Custom RSS Bridge for Dense Discovery

Dense Discovery's RSS feed does not include the publication date (pubDate) and nor the issue's content.

I don't mind that they don't include the content. If they want me to visit their page, I can do that. However, my RSS reader sometimes lists the issues in almost random-looking order because of the missing publication date. Or at least, that's what I think is going on.

This annoyance seemed the perfect opportunity to create a custom bridge for RSS Bridge. So I did.


Getting the list of issues and grabbing their content was close to being fun.

On the archive page, all issues are listed in a select tag.

<select id="dynamic_select">
    <option value="">Browse Archive</option>
    <option value="https://www.densediscovery.com/archive/188/">Issue #188</option>
    <option value="https://www.densediscovery.com/archive/187/">Issue #187</option>
    <!-- ... -->
</select>

With the getSimpleHTMLDOMCached helper function requesting the page and extracting the data was straightforward. Under the hood, it uses a pretty old-school library called simple_html_dom that makes the DOM selection and manipulation easy.

private function issuesInfo(): array
{
    $html = getSimpleHTMLDOMCached(self::ARCHIVE_URL);
    $optionHtmlElements = array_slice($$html->find('#dynamic_select option'), 1);

    $issuesInfo = [];

    foreach ($optionHtmlElements as $htmlElement) {
        $issuesInfo[] = [
            'title' => $htmlElement->innertext,
            'url' => $htmlElement->getAttribute('value'),
        ];
    }

    return $issuesInfo;
}

I mostly left untouched the content of the issues; I just removed the comments section and fixed the paths of the images. For the path fixing, I used the defaultLinkTo helper function.

private function issueHtmlContent(string $url): string
{
    $html = getSimpleHTMLDOMCached($url);

    $comments = $html->find('#comments', 0);
    $comments->remove();

    return (string)defaultLinkTo($html, $url);
}

Publication dates gave me a bit of a headache. The dates are nowhere mentioned, not even in a meta tag in the source code.

Since I can't extract the dates, and because this is a weekly newsletter and I know the date of the last (188) issue, I'm assigning them myself.

I'm setting the date of issue 187 one week earlier than the 188; for the issue 189, one week after 188, etc.
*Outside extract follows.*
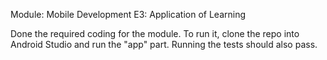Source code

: Module: Mobile Development
E3: Application of Learning

Done the required coding for the module. To run it, clone the repo into Android Studio and run the "app" part. Running the tests should also pass.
It's probably not accurate, but it should be close, and it solves the ordering problem I had.

private function issueTimestamp(int $issueNr): int
{
    $issueNrRelativeToBaseIssue = abs(self::ISSUE_NR_188 - $issueNr);
    $dateRelativeToBaseIssueDate = new DateInterval("P{$issueNrRelativeToBaseIssue}W");

    $baseIssueDate = new DateTimeImmutable(self::ISSUE_NR_188_DATE);

    if (self::ISSUE_NR_188 < $issueNr) {
        return $baseIssueDate->add($dateRelativeToBaseIssueDate)->getTimestamp();
    }

    return $baseIssueDate->sub($dateRelativeToBaseIssueDate)->getTimestamp();
}

Overall, I liked the developer experience. The common problems have a ready-made solution, and the documentation is helpful. It's something that I'll probably use in the future too.